Yadayn – Adem

(Navalorama Records, 2017)

Chances are you’ve heard me talk about Yadayn before, the recording moniker of Belgian artist Gowaart van den Bossche, whether it was his debut album Vloed or its follow-up Pendel. What ostensibly is a framework that needs a lot of vision and imagination to sustain success—the baseline of a single, plucked acoustic guitar—becomes a foundation of sheer tensile strength in the hands of Yadayn, who wields his instrument like the gentlest weapon aimed straight at the hearts of human beings the world over. If Woody Guthrie’s guitar killed fascists (oh Woody, where are you and your acerbic wit now?), Yadayn’s kills the passive zombies we’ve all become, lining us all up and mowing us down with the genuine sensation of shared existence.

Adem means “breath” in Dutch, and it is as close to a lowest common denominator that we all have going for us. We all take oxygen into our lungs, we all expel out carbon dioxide. It nourishes our blood and allows us to continue living. It’s an involuntary function, something the brain sets on autopilot at birth while it tends to more pressing cognitive matters. Yadayn plays his guitar like he breathes – naturally, without pretense, as an extension of his unconscious mind, fingers floating over the strings like a breeze, the melodies teased as natural and organic as birdsong.

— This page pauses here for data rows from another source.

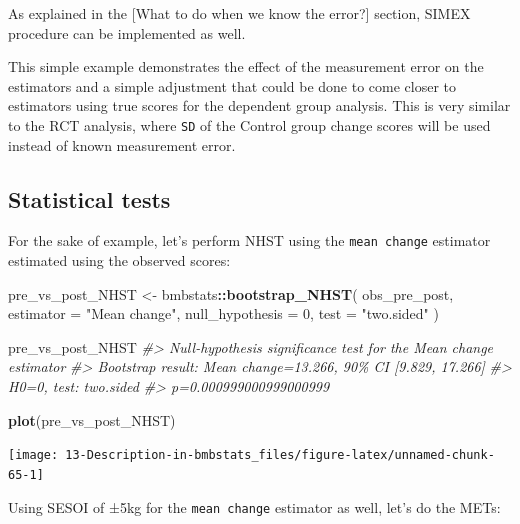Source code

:\documentclass[
]{book}
\newenvironment{Shaded}{\begin{snugshade}}{\end{snugshade}}
\newcommand{\CommentTok}[1]{\textcolor[rgb]{0.56,0.35,0.01}{\textit{#1}}}
\newcommand{\DataTypeTok}[1]{\textcolor[rgb]{0.13,0.29,0.53}{#1}}
\newcommand{\DecValTok}[1]{\textcolor[rgb]{0.00,0.00,0.81}{#1}}
\newcommand{\KeywordTok}[1]{\textcolor[rgb]{0.13,0.29,0.53}{\textbf{#1}}}
\newcommand{\NormalTok}[1]{#1}
\newcommand{\OperatorTok}[1]{\textcolor[rgb]{0.81,0.36,0.00}{\textbf{#1}}}
\newcommand{\StringTok}[1]{\textcolor[rgb]{0.31,0.60,0.02}{#1}}
\begin{document}
As explained in the {[}What to do when we know the error?{]} section, SIMEX procedure can be implemented as well.

This simple example demonstrates the effect of the measurement error on the estimators and a simple adjustment that could be done to come closer to estimators using true scores for the dependent group analysis. This is very similar to the RCT analysis, where \texttt{SD} of the Control group change scores will be used instead of known measurement error.

\hypertarget{statistical-tests}{%
\subsection{Statistical tests}\label{statistical-tests}}

For the sake of example, let's perform NHST using the \texttt{mean\ change} estimator estimated using the observed scores:

\begin{Shaded}
\begin{Highlighting}[]
\NormalTok{pre\_vs\_post\_NHST <{-}}\StringTok{ }\NormalTok{bmbstats}\OperatorTok{::}\KeywordTok{bootstrap\_NHST}\NormalTok{(}
\NormalTok{  obs\_pre\_post,}
  \DataTypeTok{estimator =} \StringTok{"Mean change"}\NormalTok{,}
  \DataTypeTok{null\_hypothesis =} \DecValTok{0}\NormalTok{,}
  \DataTypeTok{test =} \StringTok{"two.sided"}
\NormalTok{)}

\NormalTok{pre\_vs\_post\_NHST}
\CommentTok{\#> Null{-}hypothesis significance test for the \textasciigrave{}Mean change\textasciigrave{} estimator}
\CommentTok{\#> Bootstrap result: Mean change=13.266, 90\% CI [9.829, 17.266]}
\CommentTok{\#> H0=0, test: two.sided}
\CommentTok{\#> p=0.000999000999000999}
\end{Highlighting}
\end{Shaded}

\begin{Shaded}
\begin{Highlighting}[]
\KeywordTok{plot}\NormalTok{(pre\_vs\_post\_NHST)}
\end{Highlighting}
\end{Shaded}

\begin{center}\texttt{[image: 13-Description-in-bmbstats\_files/figure-latex/unnamed-chunk-65-1]} \end{center}

Using SESOI of ±5kg for the \texttt{mean\ change} estimator as well, let's do the METs:
\end{document}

And Adem begins there but blossoms into majestic and intricate storylines, each note a particular incarnation of the artist’s inner monologue. Yadayn imbues his music with as much hope as pathos, and it’s through this dichotomy that we’re able to truly comprehend the bittersweet intentions of it all. And the additional elements Yadayn has added to Adem – sustained feedback ending “Zee,” spoken voices and non-guitar instrumentation on “Ruimte” (as minimally post rock as you can get), extra guitar at the end of fifteen-minute masterpiece “Tijd” – only serve to punctuate the core feature of Yadayn’s music: the single acoustic guitar. It’s folk music for classical fans, and it’s unafraid to wear its feelings on its (record) sleeve. Adem is as comforting as it is magnificent, and it goes straight for the proverbial jugular of human emotion. We should be used to this from Yadayn by now, but it sounds new every time.